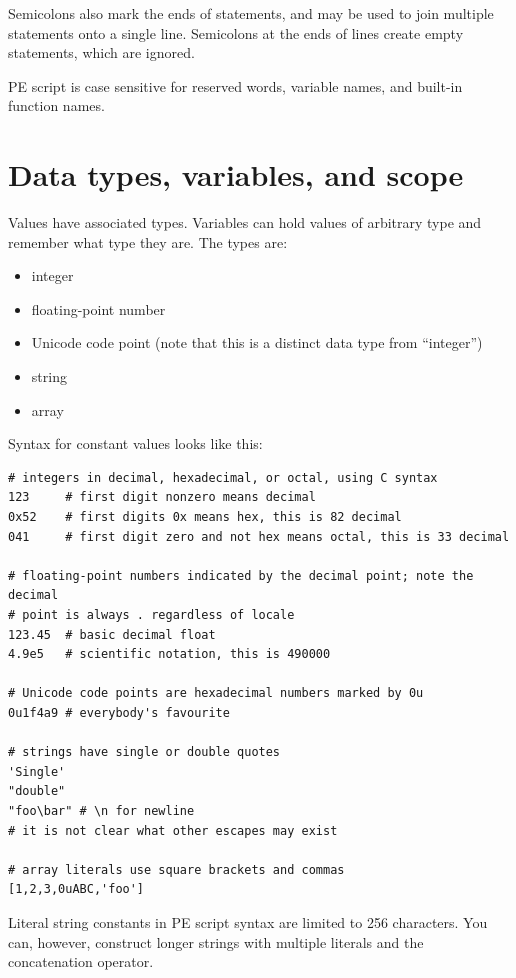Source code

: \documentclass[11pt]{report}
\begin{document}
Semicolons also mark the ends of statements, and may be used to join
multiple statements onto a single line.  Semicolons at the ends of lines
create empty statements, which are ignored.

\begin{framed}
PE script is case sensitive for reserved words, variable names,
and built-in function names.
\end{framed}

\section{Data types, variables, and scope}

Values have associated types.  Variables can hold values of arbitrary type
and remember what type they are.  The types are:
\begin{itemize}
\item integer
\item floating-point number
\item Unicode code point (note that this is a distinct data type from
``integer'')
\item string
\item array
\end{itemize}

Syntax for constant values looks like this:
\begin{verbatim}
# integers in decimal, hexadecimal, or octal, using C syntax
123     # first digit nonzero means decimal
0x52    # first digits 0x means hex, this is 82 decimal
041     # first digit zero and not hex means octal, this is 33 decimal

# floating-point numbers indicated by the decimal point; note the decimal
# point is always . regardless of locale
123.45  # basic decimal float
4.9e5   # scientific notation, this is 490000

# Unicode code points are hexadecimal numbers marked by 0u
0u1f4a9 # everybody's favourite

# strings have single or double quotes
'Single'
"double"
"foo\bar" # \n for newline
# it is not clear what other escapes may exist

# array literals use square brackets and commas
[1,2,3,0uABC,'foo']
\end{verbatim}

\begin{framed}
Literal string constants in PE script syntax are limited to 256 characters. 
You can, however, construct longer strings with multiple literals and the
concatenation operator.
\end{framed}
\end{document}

# # # #

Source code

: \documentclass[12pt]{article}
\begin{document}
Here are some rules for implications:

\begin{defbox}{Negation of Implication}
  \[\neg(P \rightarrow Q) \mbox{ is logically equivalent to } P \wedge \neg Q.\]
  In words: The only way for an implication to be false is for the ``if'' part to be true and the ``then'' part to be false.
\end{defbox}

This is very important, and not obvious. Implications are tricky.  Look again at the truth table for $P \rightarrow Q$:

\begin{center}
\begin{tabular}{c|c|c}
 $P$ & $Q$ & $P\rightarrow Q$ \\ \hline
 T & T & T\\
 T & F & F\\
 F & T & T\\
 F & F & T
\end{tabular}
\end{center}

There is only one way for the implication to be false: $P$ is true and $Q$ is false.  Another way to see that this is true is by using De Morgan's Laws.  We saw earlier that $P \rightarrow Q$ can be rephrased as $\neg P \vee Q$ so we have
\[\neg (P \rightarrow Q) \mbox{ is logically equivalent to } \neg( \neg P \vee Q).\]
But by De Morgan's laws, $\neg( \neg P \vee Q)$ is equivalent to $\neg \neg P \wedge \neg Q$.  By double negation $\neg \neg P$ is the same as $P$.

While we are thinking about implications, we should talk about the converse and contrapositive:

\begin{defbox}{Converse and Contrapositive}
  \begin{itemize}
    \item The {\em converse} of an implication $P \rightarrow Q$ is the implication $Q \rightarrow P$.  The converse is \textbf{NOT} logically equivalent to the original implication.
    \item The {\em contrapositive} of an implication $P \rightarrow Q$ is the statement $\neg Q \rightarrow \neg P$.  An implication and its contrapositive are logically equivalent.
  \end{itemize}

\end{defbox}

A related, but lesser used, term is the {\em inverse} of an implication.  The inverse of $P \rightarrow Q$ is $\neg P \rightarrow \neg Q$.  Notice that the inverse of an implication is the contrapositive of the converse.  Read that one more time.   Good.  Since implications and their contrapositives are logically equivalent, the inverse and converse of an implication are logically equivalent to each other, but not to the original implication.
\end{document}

# # # #

• **Prompt**
Check each line of the listing for "wedge". Show those that have it.

• **Solution for this exercise**
  \[\neg(P \rightarrow Q) \mbox{ is logically equivalent to } P \wedge \neg Q.\]
But by De Morgan's laws, $\neg( \neg P \vee Q)$ is equivalent to $\neg \neg P \wedge \neg Q$.  By double negation $\neg \neg P$ is the same as $P$.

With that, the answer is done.